→ Exercise prompt
Whenever a line in the entries below contains "Incorporate", copy that line.

→ Data for this task
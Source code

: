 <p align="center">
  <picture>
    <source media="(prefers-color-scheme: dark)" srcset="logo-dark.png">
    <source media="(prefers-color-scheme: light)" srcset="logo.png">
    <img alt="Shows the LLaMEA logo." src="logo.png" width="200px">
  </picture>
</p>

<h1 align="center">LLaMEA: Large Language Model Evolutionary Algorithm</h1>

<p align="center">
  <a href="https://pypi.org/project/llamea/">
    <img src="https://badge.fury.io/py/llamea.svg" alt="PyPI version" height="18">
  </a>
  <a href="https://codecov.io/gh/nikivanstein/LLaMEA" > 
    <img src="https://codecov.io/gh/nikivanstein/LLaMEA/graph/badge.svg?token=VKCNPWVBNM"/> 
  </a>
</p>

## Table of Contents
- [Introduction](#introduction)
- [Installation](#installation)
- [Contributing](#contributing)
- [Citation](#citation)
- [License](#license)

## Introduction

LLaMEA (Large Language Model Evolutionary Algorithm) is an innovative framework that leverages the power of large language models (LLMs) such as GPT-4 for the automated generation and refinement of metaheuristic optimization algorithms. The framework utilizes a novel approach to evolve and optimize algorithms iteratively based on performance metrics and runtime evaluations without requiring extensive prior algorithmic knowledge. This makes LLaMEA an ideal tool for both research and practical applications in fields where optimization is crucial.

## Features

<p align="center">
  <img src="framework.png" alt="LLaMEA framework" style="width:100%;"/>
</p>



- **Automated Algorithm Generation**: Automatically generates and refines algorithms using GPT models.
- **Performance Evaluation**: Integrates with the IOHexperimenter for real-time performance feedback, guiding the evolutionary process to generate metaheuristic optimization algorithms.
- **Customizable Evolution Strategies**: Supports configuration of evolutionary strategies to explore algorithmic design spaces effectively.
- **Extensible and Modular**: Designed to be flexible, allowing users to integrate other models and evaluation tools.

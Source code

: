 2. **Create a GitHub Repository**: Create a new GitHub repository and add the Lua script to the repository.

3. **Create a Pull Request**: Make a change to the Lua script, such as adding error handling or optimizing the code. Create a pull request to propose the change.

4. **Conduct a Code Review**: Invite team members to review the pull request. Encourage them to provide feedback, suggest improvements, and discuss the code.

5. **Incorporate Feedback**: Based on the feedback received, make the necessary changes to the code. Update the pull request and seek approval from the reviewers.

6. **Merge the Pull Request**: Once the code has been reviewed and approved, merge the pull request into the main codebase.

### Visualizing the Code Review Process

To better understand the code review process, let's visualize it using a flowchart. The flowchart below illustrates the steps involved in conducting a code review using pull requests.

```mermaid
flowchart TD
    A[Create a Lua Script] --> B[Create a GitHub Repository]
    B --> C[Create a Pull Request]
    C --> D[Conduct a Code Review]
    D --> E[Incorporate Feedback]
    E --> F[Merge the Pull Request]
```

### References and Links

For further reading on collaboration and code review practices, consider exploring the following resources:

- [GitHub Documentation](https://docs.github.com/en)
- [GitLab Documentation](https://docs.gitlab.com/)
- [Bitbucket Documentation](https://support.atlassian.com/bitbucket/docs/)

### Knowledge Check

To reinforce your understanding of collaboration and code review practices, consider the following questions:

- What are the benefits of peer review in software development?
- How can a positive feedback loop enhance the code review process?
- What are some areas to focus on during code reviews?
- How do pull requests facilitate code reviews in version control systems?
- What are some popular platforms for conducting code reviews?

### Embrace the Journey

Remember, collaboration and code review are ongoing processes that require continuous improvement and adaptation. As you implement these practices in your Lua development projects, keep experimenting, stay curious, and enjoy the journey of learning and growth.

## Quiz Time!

→ Exercise result
5. **Incorporate Feedback**: Based on the feedback received, make the necessary changes to the code. Update the pull request and seek approval from the reviewers.
    D --> E[Incorporate Feedback]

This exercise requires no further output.